Data warehousing startup Aster Data Systems has added another $5 million to its second round of financing, bringing its total capital to $27 million.
The Redwood City, Calif. company stores data for business analysis purposes for some big-name customers, including MySpace. Its nCluster system has the advantage of running on cheap servers, using the MapReduce programming framework popularized by Google to allow for more detailed queries. On top of that, it doesn’t have any downtime.
Chief executive Mayank Bawa says he spoke to new investor Institutional Venture Partners while raising the second round, but found that there wasn’t room to add IVP to the recent funding. However, after closing the round, Batwa decided that raising extra cash could provide a good cushion for the downturn.

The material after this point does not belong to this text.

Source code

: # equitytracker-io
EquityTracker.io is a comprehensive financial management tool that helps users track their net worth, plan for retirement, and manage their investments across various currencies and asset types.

IVP General Partner Steve Harrick, who led the investment, noted that with its low cost, Aster’s value has become even more apparent during the recession. He also emphasized that Aster is taking a more advanced look at data warehousing compared to competitors like DATAllegro and Teradata.

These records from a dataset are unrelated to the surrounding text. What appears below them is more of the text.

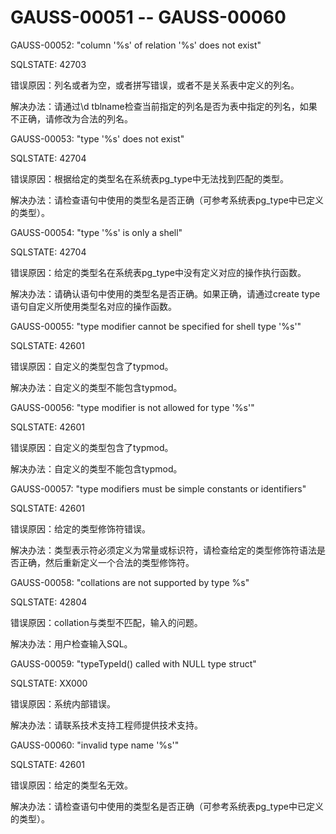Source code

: # GAUSS-00051 -- GAUSS-00060<a name="ZH-CN_TOPIC_0302073605"></a>

GAUSS-00052: "column '%s' of relation '%s' does not exist"

SQLSTATE: 42703

错误原因：列名或者为空，或者拼写错误，或者不是关系表中定义的列名。

解决办法：请通过\\d tblname检查当前指定的列名是否为表中指定的列名，如果不正确，请修改为合法的列名。

GAUSS-00053: "type '%s' does not exist"

SQLSTATE: 42704

错误原因：根据给定的类型名在系统表pg\_type中无法找到匹配的类型。

解决办法：请检查语句中使用的类型名是否正确（可参考系统表pg\_type中已定义的类型）。

GAUSS-00054: "type '%s' is only a shell"

SQLSTATE: 42704

错误原因：给定的类型名在系统表pg\_type中没有定义对应的操作执行函数。

解决办法：请确认语句中使用的类型名是否正确。如果正确，请通过create type语句自定义所使用类型名对应的操作函数。

GAUSS-00055: "type modifier cannot be specified for shell type '%s'"

SQLSTATE:  42601

错误原因：自定义的类型包含了typmod。

解决办法：自定义的类型不能包含typmod。

GAUSS-00056: "type modifier is not allowed for type '%s'"

SQLSTATE:  42601

错误原因：自定义的类型包含了typmod。

解决办法：自定义的类型不能包含typmod。

GAUSS-00057: "type modifiers must be simple constants or identifiers"

SQLSTATE:  42601

错误原因：给定的类型修饰符错误。

解决办法：类型表示符必须定义为常量或标识符，请检查给定的类型修饰符语法是否正确，然后重新定义一个合法的类型修饰符。

GAUSS-00058: "collations are not supported by type %s"

SQLSTATE: 42804

错误原因：collation与类型不匹配，输入的问题。

解决办法：用户检查输入SQL。

GAUSS-00059: "typeTypeId\(\) called with NULL type struct"

SQLSTATE: XX000

错误原因：系统内部错误。

解决办法：请联系技术支持工程师提供技术支持。

GAUSS-00060: "invalid type name '%s'"

SQLSTATE: 42601

错误原因：给定的类型名无效。

解决办法：请检查语句中使用的类型名是否正确（可参考系统表pg\_type中已定义的类型）。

“The core of that [competing] software was written, six, eight, 10 years ago, depending on the vendor,” Harrick says. “And it was updated, obviously, but this, according to the customers we’ve talked to and everything we’ve seen, is a fundamentally different approach.”
Since closing its second round in January, Aster hasn’t been standing still. It announced a version of nCluster that works in the cloud (specifically, Amazon Web Services), rather than on site hardware. There are some unique features to Aster’s cloud offering, like the ability to “hibernate” databases (by sticking them in cheap storage) when you don’t need them.